Analyse volgens Grounded Theory
Aandachtspunten GT uit de cursus methodologie
- Theoretische steekproeftrekking.
- Coderen wordt opgedeeld in drie stadia:
1) Open coderen
Identificeren van categorieën en hun eigenschappen.
2) Axiaal coderen
Het relateren van categorieën aan elkaar.
3) Selectief coderen
Integreren van verschillende categorieën en hun relaties in één theorie.
- Constant vergelijkende methode.
- De meeste kwalitatieve data-analyse softwarepakketten (zoals NVivo, Atlas…) ondersteunen deze vorm van
analyse.
Cursus
- Kenmerken van GT meer gedetailleerd bespreken.
- Verschillende versies van GT bespreken: een post-positivistische benadering (PPGT) en een constructivistische
benadering van GT (CGT).
- Proces van coderen in GT meer gedetailleerd beschrijven.
Wanneer pas je GT toe?
• Hood maakt onderscheid tussen het meer algemene inductieve kwalitatieve model (‘Generic Inductive Qualitative
Model’ - GIQM) en GT.
• Het GIQM volgt een aantal principes die vaak als kenmerkend worden gezien van kwalitatieve data-analyse in het
algmeen (maar die niet noodzakelijk overeenstemmen met waar GT voor staat):
B.v: Maxwell, J. A. 2005. Qualitative Research Design: An Interactive Approach.

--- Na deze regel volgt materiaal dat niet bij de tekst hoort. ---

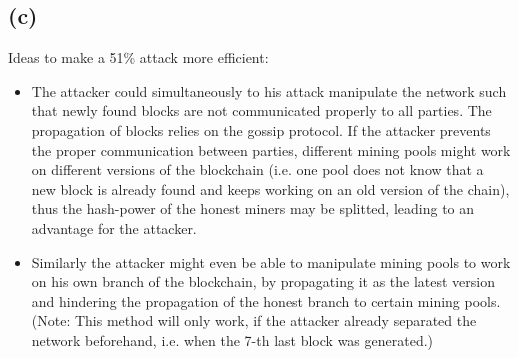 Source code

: \documentclass[12pt,pdftex,a4paper]{article}
\begin{document}
\subsection*{(c)}
Ideas to make a 51\% attack more efficient:
\begin{itemize}
\item The attacker could simultaneously to his attack manipulate the network such that newly found blocks are not communicated properly to all parties. The propagation of blocks relies on the gossip protocol. If the attacker prevents the proper communication between parties, different mining pools might work on different versions of the blockchain (i.e. one pool does not know that a new block is already found and keeps working on an old version of the chain), thus the hash-power of the honest miners may be splitted, leading to an advantage for the attacker.
\item Similarly the attacker might even be able to manipulate mining pools to work on his own branch of the blockchain, by propagating it as the latest version and hindering the propagation of the honest branch to certain mining pools. (Note: This method will only work, if the attacker already separated the network beforehand, i.e. when the 7-th last block was generated.)
\end{itemize}
\end{document}
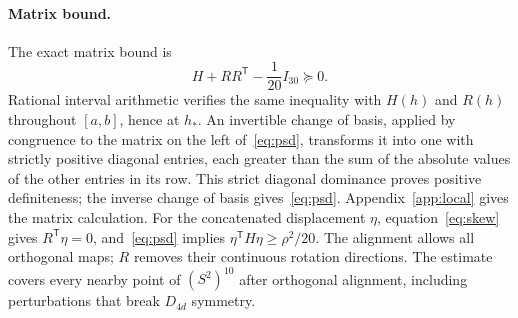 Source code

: \documentclass[11pt]{article}
\begin{document}
\paragraph{Matrix bound.}
The exact matrix bound is
\begin{equation}
 H+RR^{\mathsf T}-\frac1{20}I_{30}\succeq0.\label{eq:psd}
\end{equation}
Rational interval arithmetic verifies the same inequality with $H(h)$
and $R(h)$ throughout $[a,b]$, hence at $h_*$.
An invertible change of basis, applied by congruence to the matrix on
the left of~\eqref{eq:psd}, transforms it into one with
strictly positive diagonal entries, each greater than the sum of the
absolute values of the other entries in its row. This strict diagonal
dominance proves positive definiteness; the inverse change of basis
gives~\eqref{eq:psd}. Appendix~\ref{app:local} gives the
matrix calculation.
For the concatenated displacement $\eta$, equation~\eqref{eq:skew} gives
$R^{\mathsf T}\eta=0$, and~\eqref{eq:psd} implies
$\eta^{\mathsf T}H\eta\geq\rho^2/20$. The alignment allows all orthogonal
maps; $R$ removes their continuous rotation directions. The estimate
covers every nearby point of $(S^2)^{10}$ after orthogonal alignment,
including perturbations that break $D_{4d}$ symmetry.
\end{document}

Thousand Oaks, CA: Sage
• Zorg er voor dat je (in je thesis bv.) enkel aangeeft GT toe te passen als je het ook doet en indien niet: verkoop het niet
als volwaardige GT, maar dan, bv. als TA of QCA of als het gedeeltelijk toepassen van GT.
Principes GIQM of een meer pragmatische benadering van kwalitatieve data-analyse
1) Focus op onderzoeksvragen die:
a) de nadruk leggen op de ontwikkeling van een dieper begrip of verklaring
b) de verkenning van nieuwe hypothesen boven het testen van bestaande hypothesen
c) de interpretatie van betekenis
d) rijke, contextuele beschrijving en/of
e) een focus op het proces
2) Verzamel en analyseer gegevens op een cyclische manier.
Data-verzameling en analyse beïnvloeden elkaar continu en worden aangepast doorheen het onderzoeksproces.
Stukje data verzamelen, analyseren, reflecteren cyclus
3) Denk voortdurend na over hoe gegevensverzameling en -analyse kan worden verbeterd (kritische reflectie).
4) Focus op interpretatie van tekst in tegenstelling tot statistische analyse van kwantitatieve gegevens.
5) Pas een coderingsproces in drie stappen toe, vaak gekenmerkt door een toenemende graad van abstractie.
6) Gebruik schrijven als een belangrijk hulpmiddel bij het analyseren (interpreteren) van gegevens.
7) Selecteer cases of contexten op basis van hun theoretische relevantie.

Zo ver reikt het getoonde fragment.